• ACTIVITY: Every line holding the word "label" should be copied from the material.

• RECORDS TO PROCESS:
--- START ---

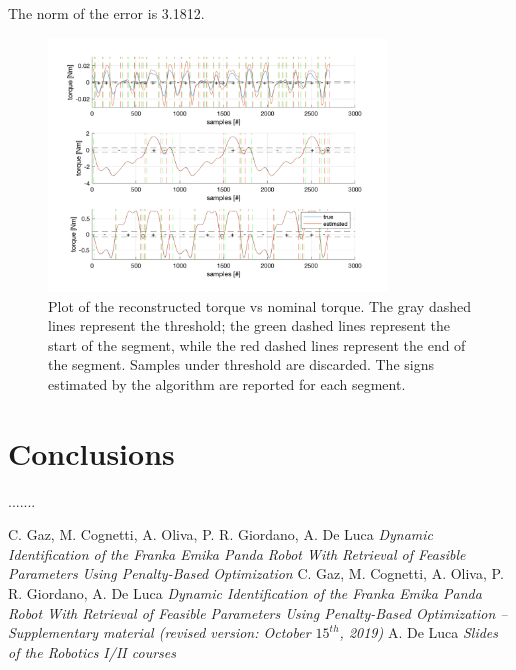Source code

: \documentclass{article}
\begin{document}
The norm of the error is 3.1812.

\begin{figure}[!htbp]
\centering
\includegraphics[width=0.8\textwidth]{images/3-dof/results_experiment4.png}
\caption{Plot of the reconstructed torque vs nominal torque. The gray dashed lines represent the threshold; the green dashed lines represent the start of the segment, while the red dashed lines represent the end of the segment. Samples under threshold are discarded. The signs estimated by the algorithm are reported for each segment.}
\end{figure}
\FloatBarrier

\section{Conclusions}
.......
\clearpage

\begin{thebibliography}{}
C. Gaz, M. Cognetti, A. Oliva, P. R. Giordano, A. De Luca
\emph {Dynamic Identification of the Franka Emika Panda Robot With Retrieval of Feasible Parameters Using Penalty-Based Optimization}
C. Gaz, M. Cognetti, A. Oliva, P. R. Giordano, A. De Luca
\emph {Dynamic Identification of the Franka Emika Panda Robot With Retrieval of Feasible Parameters Using Penalty-Based Optimization – Supplementary material (revised version: October $15^{th}$, 2019)}
A. De Luca
\emph {Slides of the Robotics I/II courses}
\end{thebibliography}
\end{document}
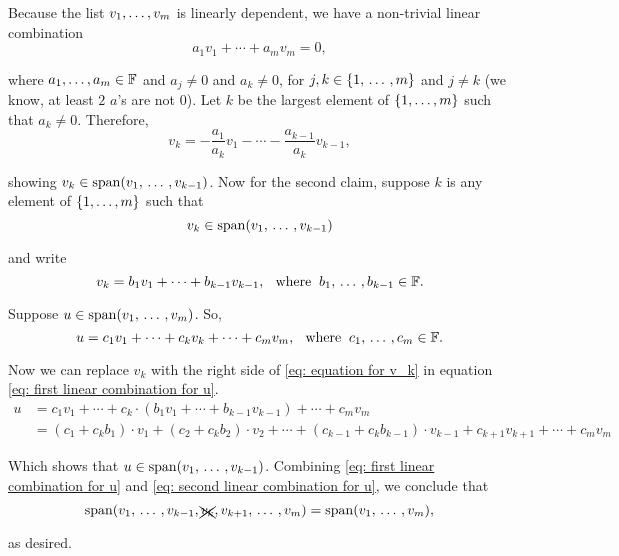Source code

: \begin{prf}
  Because the list $v_1, \dots, v_m$ is linearly dependent, we have a non-trivial linear combination
  \begin{equation}
    a_1 v_1 + \cdots + a_m v_m = 0,
  \end{equation}

  where $a_1, \ldots, a_m \in \mathbb{F}$ and $a_j \neq 0$ and $a_k \neq 0 $, for $j,k \in \{1, {\, \ldots \,\,}, m\}$ and $j \neq k$
  (we know, at least $2$ $a$'s are not $0$). Let $k$ be the largest element of $\{ 1, \ldots, m \}$ such that $a_k \neq 0$. Therefore,
  \begin{equation}
    v_k = - \frac{a_1}{a_k}v_1 - \cdots - \frac{a_{k-1}}{a_k}v_{k-1},
  \end{equation}

  showing $v_k \in \operatorname{span} (v_1, {\, \ldots \,\,}, v_{k-1})$.
  Now for the second claim, suppose $k$ is any element of $\{ 1, \ldots, m \}$ such that
  \begin{equation}
    v_k \in \operatorname{span} (v_1, {\, \ldots \,\,}, v_{k-1})
  \end{equation}

  and write
  \begin{equation}
    \label{eq: equation for v_k}
    v_k = b_1v_1 + \cdots + b_{k-1}v_{k-1}, \;\;\, \text{where}\;\; b_1, {\, \ldots \,\,}, b_{k-1} \in \mathbb{F}.
  \end{equation}

  Suppose $u \in \operatorname{span} (v_1, {\, \ldots \,\,}, v_m)$. So,
  \begin{equation}
    \label{eq: first linear combination for u}
    u = c_1v_1 + \cdots + c_kv_k + \cdots +c_{m}v_{m}, \;\;\, \text{where}\;\; c_1, {\, \ldots \,\,}, c_{m} \in \mathbb{F}.
  \end{equation}

  Now we can replace $v_k$ with the right side of \eqref{eq: equation for v_k} in equation \eqref{eq: first linear combination for u}.
  \begin{equation}
    \begin{aligned}
      \label{eq: second linear combination for u}
      u
      & = c_1v_1 + \cdots + c_k \cdot (b_1v_1 + \cdots + b_{k-1}v_{k-1}) + \cdots +c_{m}v_{m} \\
      & = (c_1 + c_k b_1)\cdot v_1 + (c_2 + c_k b_2) \cdot v_2 + \cdots + (c_{k-1}+c_k b_{k-1}) \cdot v_{k-1} + c_{k+1} v_{k+1} + \cdots + c_m v_m
    \end{aligned}
  \end{equation}

  Which shows that $u \in \operatorname{span} (v_1, {\, \ldots \,\,}, v_{k-1})$. Combining \eqref{eq: first linear combination for u} and \eqref{eq: second linear combination for u}, we conclude that
  \begin{equation}
    \operatorname{span} (v_1, {\, \ldots \,\,}, v_{k-1}, \xcancel{v_k}, v_{k+1}, {\, \ldots \,\,}, v_m) = \operatorname{span} (v_1, {\, \ldots \,\,}, v_m),
  \end{equation}

  as desired.
\end{prf}

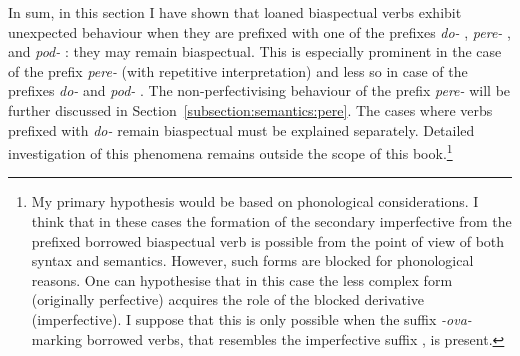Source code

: In sum, in this section I have shown that loaned   biaspectual verbs   exhibit unexpected behaviour when they are prefixed with one of the prefixes \textit{do-}  , \textit{pere-}  , and \textit{pod-}    : they may remain biaspectual. This is especially prominent in the case of the prefix \textit{pere-}   (with repetitive  interpretation) and less so in case of the prefixes \textit{do-}   and \textit{pod-}    . The non-perfectivising   behaviour of the prefix \textit{pere-}   will be further discussed in Section~\ref{subsection:semantics:pere}. The cases where verbs prefixed with \textit{do-}   remain biaspectual must be explained separately. Detailed investigation of this phenomena remains outside the scope of this book.\footnote{My primary hypothesis would be based on phonological considerations. I think that in these cases the formation of the secondary imperfective  from the prefixed borrowed biaspectual verb    is possible from the point of view of both syntax and semantics. However, such forms are blocked for phonological reasons. One can hypothesise that in this case the less complex form (originally perfective) acquires the role of the blocked derivative (imperfective). I suppose that this is only possible when the suffix \textit{-ova-}   marking borrowed verbs, that resembles the imperfective suffix  , is present.}
	

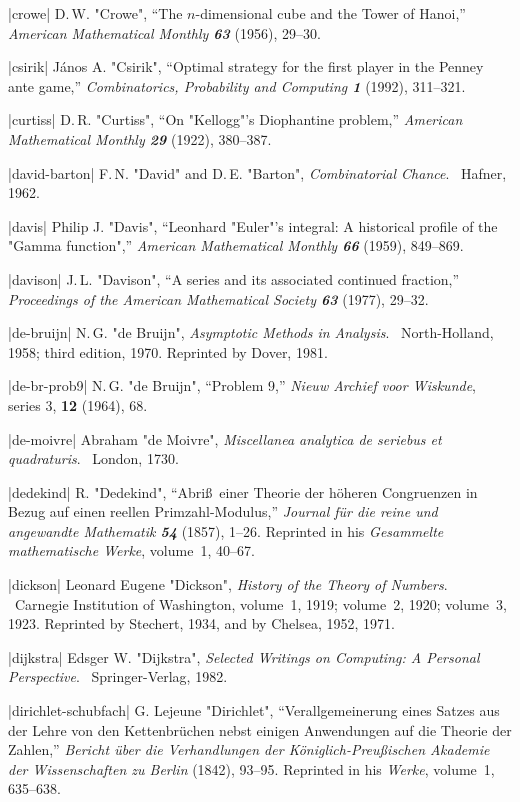\bib|crowe|%
D.\,W. "Crowe", ``The $n$-dimensional cube and the Tower of Hanoi,''
{\sl American Mathematical Monthly\/ \bf63} (1956), 29--30.

\bib|csirik|%
J\'anos A. "Csirik", ``Optimal strategy for the first player in the Penney
ante game,'' {\sl Combinatorics, Probability and Computing\/ \bf1} (1992),
311--321.

\bib|curtiss|%
D.\,R. "Curtiss", ``On "Kellogg"'s Diophantine problem,''
{\sl American Mathematical Monthly\/ \bf29} (1922), 380--387.

\bib|david-barton|%
F.\,N. "David" and D.\,E. "Barton", {\sl Combinatorial Chance}. \
Hafner, 1962.

\bib|davis|%
Philip J. "Davis", ``Leonhard "Euler"'s integral: A historical profile
of the "Gamma function",'' {\sl American Mathematical Monthly\/ \bf66}
(1959), 849--869.

\bib|davison|%
J.\,L. "Davison", ``A series and its associated continued fraction,''
{\sl Proceedings of the American Mathematical Society\/ \bf63}
(1977), 29--32.

\bib|de-bruijn|%
N.\,G. "de Bruijn", {\sl Asymptotic Methods in Analysis}. \
North-Holland, 1958; third edition, 1970. Reprinted by Dover, 1981.

\bib|de-br-prob9|%
N.\,G. "de Bruijn", ``Problem 9,'' {\sl Nieuw Archief voor Wiskunde},
series 3, {\bf12} (1964), 68.

\bib|de-moivre|%
Abraham "de Moivre", {\sl Miscellanea analytica de seriebus et quadraturis}. \
London, 1730.

\bib|dedekind|%
R. "Dedekind", ``Abri\ss\ einer Theorie der h\"oheren Congruenzen in
Bezug auf einen reellen Primzahl-Modulus,''
{\sl Journal f\"ur die reine und angewandte Mathematik\/ \bf54} (1857),
1--26. Reprinted in his {\sl Gesammelte mathematische Werke}, volume~1, 40--67.

\bib|dickson|%
Leonard Eugene "Dickson", {\sl History of the Theory of Numbers}. \
Carnegie Institution of Washington, volume~1, 1919; volume~2, 1920;
volume~3, 1923. Reprinted by Stechert, 1934, and by Chelsea, 1952, 1971.

\bib|dijkstra|%
Edsger W. "Dijkstra", {\sl Selected Writings on Computing: A Personal
Perspective}. \ Springer-Verlag, 1982.

\bib|dirichlet-schubfach|%
G. Lejeune "Dirichlet", ``Verallgemeinerung eines Satzes aus der Lehre
von den Kettenbr\"uchen nebst einigen Anwendungen auf die Theorie der
Zahlen,'' {\sl Bericht \"uber die Verhandlungen der K\"oniglich-Preu\ss ischen
Akademie der Wissenschaften zu Berlin\/} (1842), 93--95. Reprinted in
his {\sl Werke}, volume~1, 635--638.

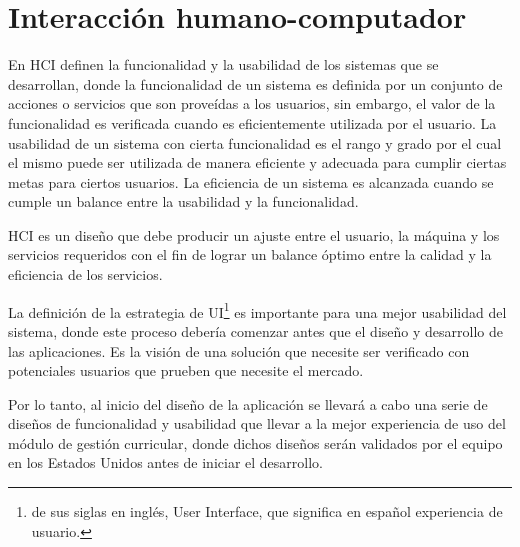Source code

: \section{Interacción humano-computador}
En HCI definen la funcionalidad y la usabilidad de los sistemas que se desarrollan, donde la funcionalidad de un sistema es definida por un conjunto de acciones o servicios que son proveídas a los usuarios, sin embargo, el valor de la funcionalidad es verificada cuando es eficientemente utilizada por el usuario\citep{shneiderman_designing_2010}. La usabilidad de un sistema con cierta funcionalidad es el rango y grado por el cual el mismo puede ser utilizada de manera eficiente y adecuada para cumplir ciertas metas para ciertos usuarios. La eficiencia de un sistema es alcanzada cuando se cumple un balance entre la usabilidad y la funcionalidad\citep{nielsen_usability_2010}.

HCI es un diseño que debe producir un ajuste entre el usuario, la máquina y los servicios requeridos con el fin de lograr un balance óptimo entre la calidad y la eficiencia de los servicios.

La definición de la estrategia de UI\footnote{de sus siglas en inglés, User Interface, que significa en español experiencia de usuario.} es importante para una mejor usabilidad del sistema, donde este proceso debería comenzar antes que el diseño y desarrollo de las aplicaciones. Es la visión de una solución que necesite ser verificado con potenciales usuarios que prueben que necesite el mercado\citep{levy_ux_2015}.

Por lo tanto, al inicio del diseño de la aplicación se llevará a cabo una serie de diseños de funcionalidad y usabilidad que llevar a la mejor experiencia de uso del módulo de gestión curricular, donde dichos diseños serán validados por el equipo en los Estados Unidos antes de iniciar el desarrollo.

--- END ---

• ANSWER BELOW:
    \label{eq: equation for v_k}
    \label{eq: first linear combination for u}
      \label{eq: second linear combination for u}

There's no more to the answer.